:: INFORMATION GIVEN

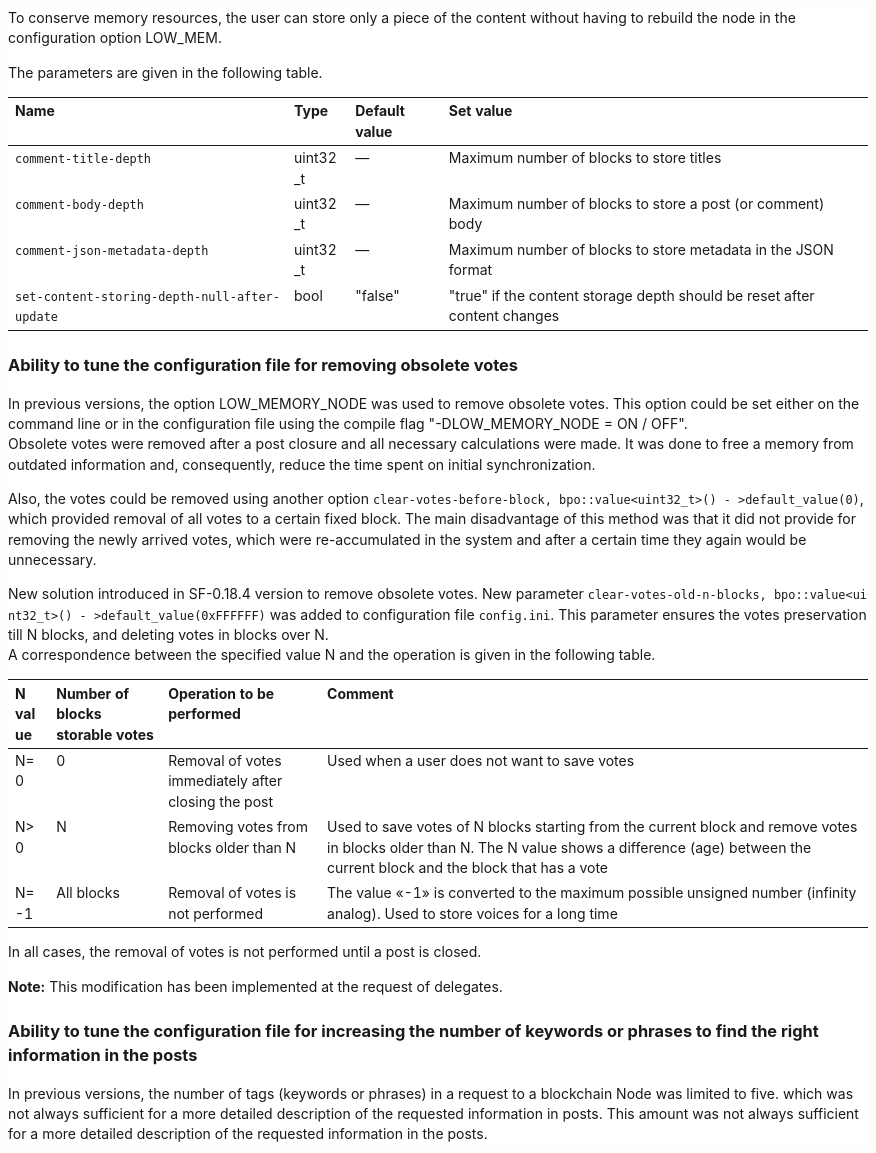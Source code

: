To conserve memory resources, the user can store only a piece of the content without having to rebuild the node in the configuration option LOW_MEM.  
 
The parameters are given in the following table.  

Name | Type | Default value | Set value  
:------------- |:----------- |:----------- |:---------  
`comment-title-depth` | uint32_t | — | Maximum number of blocks to store titles  
`comment-body-depth` | uint32_t | — | Maximum number of blocks to store a post (or comment) body  
`comment-json-metadata-depth` | uint32_t | — | Maximum number of blocks to store metadata in the JSON format  
`set-content-storing-depth-null-after-update`  | bool | "false" | "true" if the content storage depth should be reset after content changes  

### Ability to tune the configuration file for removing obsolete votes

In previous versions, the option LOW_MEMORY_NODE was used to remove obsolete votes. This option could be set either on the command line or in the configuration file using the compile flag "-DLOW_MEMORY_NODE = ON / OFF".  
Obsolete votes were removed after a post closure and all necessary calculations were made. It was done to free a memory from outdated information and, consequently, reduce the time spent on initial synchronization.  

Also, the votes could be removed using another option `clear-votes-before-block, bpo::value<uint32_t>() - >default_value(0)`, which provided removal of all votes to a certain fixed block. The main disadvantage of this method was that it did not provide for removing the newly arrived votes, which were re-accumulated in the system and after a certain time they again would be unnecessary.  

New solution introduced in SF-0.18.4 version to remove obsolete votes. New parameter `clear-votes-old-n-blocks, bpo::value<uint32_t>() - >default_value(0xFFFFFF)` was added to configuration file `config.ini`. This parameter ensures the votes preservation till N blocks, and deleting votes in blocks over N.  
A correspondence between the specified value N and the operation is given in the following table.  

N value        | Number of blocks storable votes | Operation to be performed   |  Comment  
:------------- |:---------- |:---------- |:-------  
N=0          |  0   |  Removal of votes immediately after closing the post | Used when a user does not want to save votes  
N>0          | N | Removing votes from blocks older than N | Used to save votes of N blocks starting from the current block and remove votes in blocks older than N. The N value shows a difference (age) between the current block and the block that has a vote  
N=-1         | All blocks | Removal of votes is not performed | The value «-1» is converted to the maximum possible unsigned number (infinity analog). Used to store voices for a long time  


In all cases, the removal of votes is not performed until a post is closed.  

**Note:** This modification has been implemented at the request of delegates.  

### Ability to tune the configuration file for increasing the number of keywords or phrases to find the right information in the posts

In previous versions, the number of tags (keywords or phrases) in a request to a blockchain Node was limited to five.  which was not always sufficient for a more detailed description of the requested information in posts. This amount was not always sufficient for a more detailed description of the requested information in the posts.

::::

- INSTRUCTIONS FOR THE TASK -
If a line of the material contains the string "posts", count it; give only the total.

- WRITTEN RESPONSE -
2